De leden van de SGP-fractie zijn blij dat de regering geen voorstel heeft gedaan om de veertiendagengrens te verruimen. Tegelijkertijd lezen zij dat dit vooral te maken had met de demissionaire status van het kabinet ten tijde van het advies van de Gezondheidsraad. Zij vragen de regering daarom of zij alsnog van plan is om een wetsvoorstel in te dienen om de veertiendagengrens aan te passen.

3.4 Toetsing door de CCMO

De leden van de ChristenUnie-fractie vragen of de Medisch-Ethische Toetsingscommissies (METC’s) voldoende toegerust zijn en voldoende expertise hebben om onderzoek met lichaamsmateriaal te toetsen?

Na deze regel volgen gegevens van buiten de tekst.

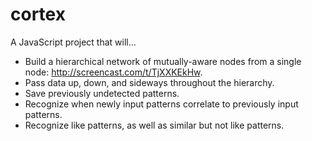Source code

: # cortex
A JavaScript project that will...
 * Build a hierarchical network of mutually-aware nodes from a single node: http://screencast.com/t/TjXXKEkHw.
 * Pass data up, down, and sideways throughout the hierarchy.
 * Save previously undetected patterns.
 * Recognize when newly input patterns correlate to previously input patterns.
 * Recognize like patterns, as well as similar but not like patterns.
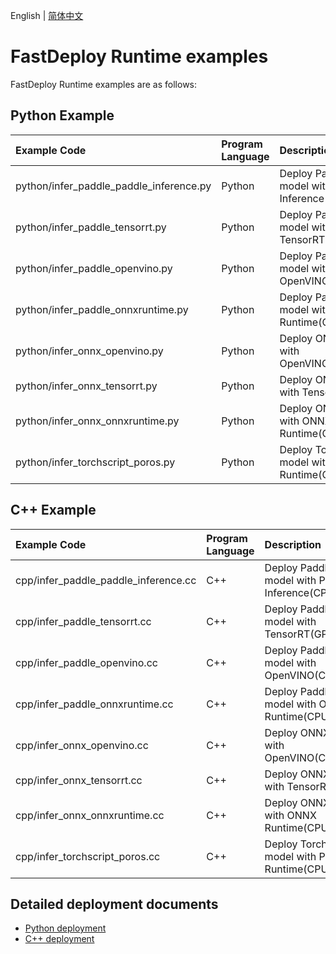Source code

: English | [简体中文](README_CN.md)
# FastDeploy Runtime examples

FastDeploy Runtime examples are as follows:

## Python Example

| Example Code | Program Language | Description |
| :------- | :------- | :---- |
| python/infer_paddle_paddle_inference.py | Python | Deploy Paddle model with Paddle Inference(CPU/GPU) |
| python/infer_paddle_tensorrt.py | Python | Deploy Paddle model with TensorRT(GPU) |
| python/infer_paddle_openvino.py | Python | Deploy Paddle model with OpenVINO(CPU)  |
| python/infer_paddle_onnxruntime.py | Python | Deploy Paddle model with ONNX Runtime(CPU/GPU)  |
| python/infer_onnx_openvino.py | Python | Deploy ONNX model with OpenVINO(CPU) |
| python/infer_onnx_tensorrt.py | Python | Deploy ONNX model with TensorRT(GPU) |
| python/infer_onnx_onnxruntime.py | Python | Deploy ONNX model with ONNX Runtime(CPU/GPU) |
| python/infer_torchscript_poros.py | Python | Deploy TorchScript model with Poros Runtime(CPU/GPU) |

## C++ Example

| Example Code | Program Language | Description |
| :------- | :------- | :---- |
| cpp/infer_paddle_paddle_inference.cc | C++ | Deploy Paddle model with Paddle Inference(CPU/GPU) |
| cpp/infer_paddle_tensorrt.cc | C++ | Deploy Paddle model with TensorRT(GPU) |
| cpp/infer_paddle_openvino.cc | C++ | Deploy Paddle model with OpenVINO(CPU |
| cpp/infer_paddle_onnxruntime.cc | C++ | Deploy Paddle model with ONNX Runtime(CPU/GPU) |
| cpp/infer_onnx_openvino.cc | C++ | Deploy ONNX model with OpenVINO(CPU) |
| cpp/infer_onnx_tensorrt.cc | C++ | Deploy ONNX model with TensorRT(GPU) |
| cpp/infer_onnx_onnxruntime.cc | C++ | Deploy ONNX model with ONNX Runtime(CPU/GPU) |
| cpp/infer_torchscript_poros.cc | C++ | Deploy TorchScript model with Poros Runtime(CPU/GPU) |

## Detailed deployment documents

- [Python deployment](python)
- [C++ deployment](cpp)

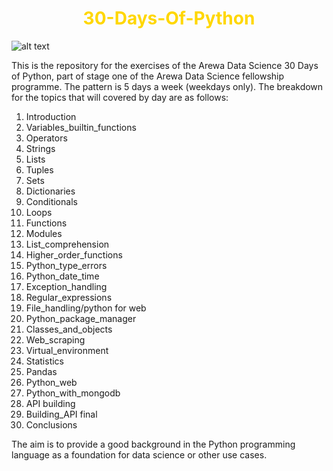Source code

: <h1 align ="center" style = "color: gold"> 30-Days-Of-Python </h1>

![alt text](https://raw.githubusercontent.com/arewadataScience/30-Days-of-Python/main/images/arewadsimage.png)

This is the repository for the exercises of the Arewa Data Science 30 Days of Python, part of stage one of the Arewa Data Science fellowship programme.
The pattern is 5 days a week (weekdays only).
The breakdown for the topics that will covered by day are as follows:


1. Introduction
2. Variables_builtin_functions
3. Operators
4. Strings
5. Lists
6. Tuples
7. Sets
8. Dictionaries
9. Conditionals
10. Loops
11. Functions
12. Modules
13. List_comprehension
14. Higher_order_functions
15. Python_type_errors
16. Python_date_time
17. Exception_handling
18. Regular_expressions
19. File_handling/python for web
20. Python_package_manager
21. Classes_and_objects
22. Web_scraping
23. Virtual_environment
24. Statistics
25. Pandas
26. Python_web
27. Python_with_mongodb
28. API building
29. Building_API final
30. Conclusions


The aim is to provide a good background in the Python programming language as a foundation for data science or other use cases.
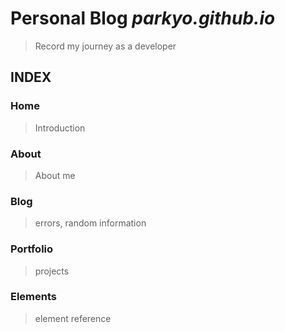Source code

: # Personal Blog <i>parkyo.github.io</i>
> Record my journey as a developer

## INDEX
### Home
> Introduction
### About
> About me
### Blog 
> errors, random information
### Portfolio
> projects
### Elements
> element reference
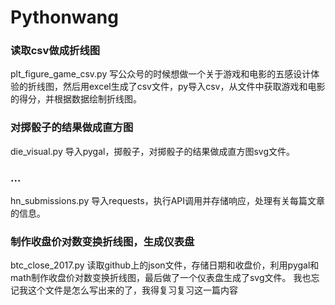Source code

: # Pythonwang

### 读取csv做成折线图
plt_figure_game_csv.py
写公众号的时候想做一个关于游戏和电影的五感设计体验的折线图，然后用excel生成了csv文件，py导入csv，从文件中获取游戏和电影的得分，并根据数据绘制折线图。

### 对掷骰子的结果做成直方图
die_visual.py
导入pygal，掷骰子，对掷骰子的结果做成直方图svg文件。

### ...
hn_submissions.py 
导入requests，执行API调用并存储响应，处理有关每篇文章的信息。

### 制作收盘价对数变换折线图，生成仪表盘
btc_close_2017.py
读取github上的json文件，存储日期和收盘价，利用pygal和math制作收盘价对数变换折线图，最后做了一个仪表盘生成了svg文件。
我也忘记我这个文件是怎么写出来的了，我得复习复习这一篇内容
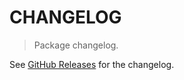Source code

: # CHANGELOG

> Package changelog.

See [GitHub Releases](https://github.com/stdlib-js/assert-contains/releases) for the changelog.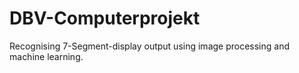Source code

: # DBV-Computerprojekt
Recognising 7-Segment-display output using image processing and machine learning. 
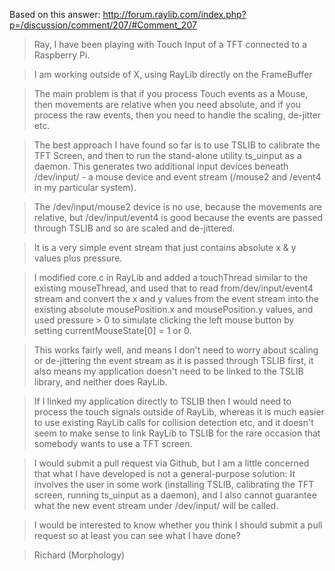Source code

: Based on this answer: http://forum.raylib.com/index.php?p=/discussion/comment/207/#Comment_207

> Ray, I have been playing with Touch Input of a TFT connected to a Raspberry Pi. 

> I am working outside of X, using RayLib directly on the FrameBuffer

> The main problem is that if you process Touch events as a Mouse, then movements are relative when you need absolute, and if you process the raw events, then you need to handle the scaling, de-jitter etc.

> The best approach I have found so far is to use TSLIB to calibrate the TFT Screen, and then to run the stand-alone utility ts_uinput as a daemon. This generates two additional input devices beneath /dev/input/ - a mouse device and event stream (/mouse2 and /event4 in my particular system).

> The /dev/input/mouse2 device is no use, because the movements are relative, but /dev/input/event4 is good because the events are passed through TSLIB and so are scaled and de-jittered.

> It is a very simple event stream that just contains absolute x & y values plus pressure.

> I modified core.c in RayLib and added a touchThread similar to the existing mouseThread, and used that to read from/dev/input/event4 stream and convert the x and y values from the event stream into the existing absolute mousePosition.x and mousePosition.y values, and used pressure > 0 to simulate clicking the left mouse button by setting currentMouseState[0] = 1 or 0.

> This works fairly well, and means I don't need to worry about scaling or de-jittering the event stream as it is passed through TSLIB first, it also means my application doesn't need to be linked to the TSLIB library, and neither does RayLib.

> If I linked my application directly to TSLIB then I would need to process the touch signals outside of RayLib, whereas it is much easier to use existing RayLib calls for collision detection etc, and it doesn't seem to make sense to link RayLib to TSLIB for the rare occasion that somebody wants to use a TFT screen.

> I would submit a pull request via Github, but I am a little concerned that what I have developed is not a general-purpose solution: It involves the user in some work (installing TSLIB, calibrating the TFT screen, running ts_uinput as a daemon), and I also cannot guarantee what the new event stream under /dev/input/ will be called.

> I would be interested to know whether you think I should submit a pull request so at least you can see what I have done?

> Richard (Morphology)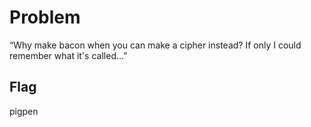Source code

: # Problem
“Why make bacon when you can make a cipher instead? If only I could remember what it's called…”

## Flag
pigpen
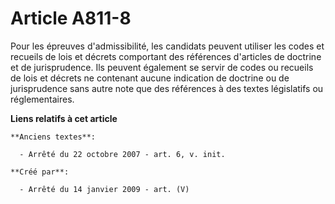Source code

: # Article A811-8

Pour les épreuves d'admissibilité, les candidats peuvent utiliser les codes et recueils de lois et décrets comportant des
références d'articles de doctrine et de jurisprudence. Ils peuvent également se servir de codes ou recueils de lois et
décrets ne contenant aucune indication de doctrine ou de jurisprudence sans autre note que des références à des textes
législatifs ou réglementaires.

**Liens relatifs à cet article**

	**Anciens textes**:

	  - Arrêté du 22 octobre 2007 - art. 6, v. init.

	**Créé par**:

	  - Arrêté du 14 janvier 2009 - art. (V)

Hoofdstuk 4. Overige wijzigingen

4.1 Regulering van mens-diercombinaties

De leden van de GroenLinks-PvdA-fractie hebben kennisgenomen van de voorgenomen wijziging met betrekking tot de regulering van mens-diercombinaties. Kan de regering nader toelichten welke belangenafweging zij hierbij hebben gemaakt? Kan de regering tevens toelichten welke rol subsidiariteit en proportionaliteit hebben gespeeld in deze belangenafweging? Kan de regering reflecteren op enerzijds de wenselijkheid van mens-menscombinaties ten opzichte van mens-diercombinaties en anderzijds de wenselijkheid van dier-diercombinaties ten opzichte van mens-diercombinaties?

De leden van de SP-fractie vragen de regering welke mogelijkheden via dit wetsvoorstel bestaan voor onderzoek naar xenotransplantatie. In hoeverre kunnen de mogelijkheden op dit gebied op een verantwoorde manier worden onderzocht en ontwikkeld binnen de grenzen van dit wetsvoorstel?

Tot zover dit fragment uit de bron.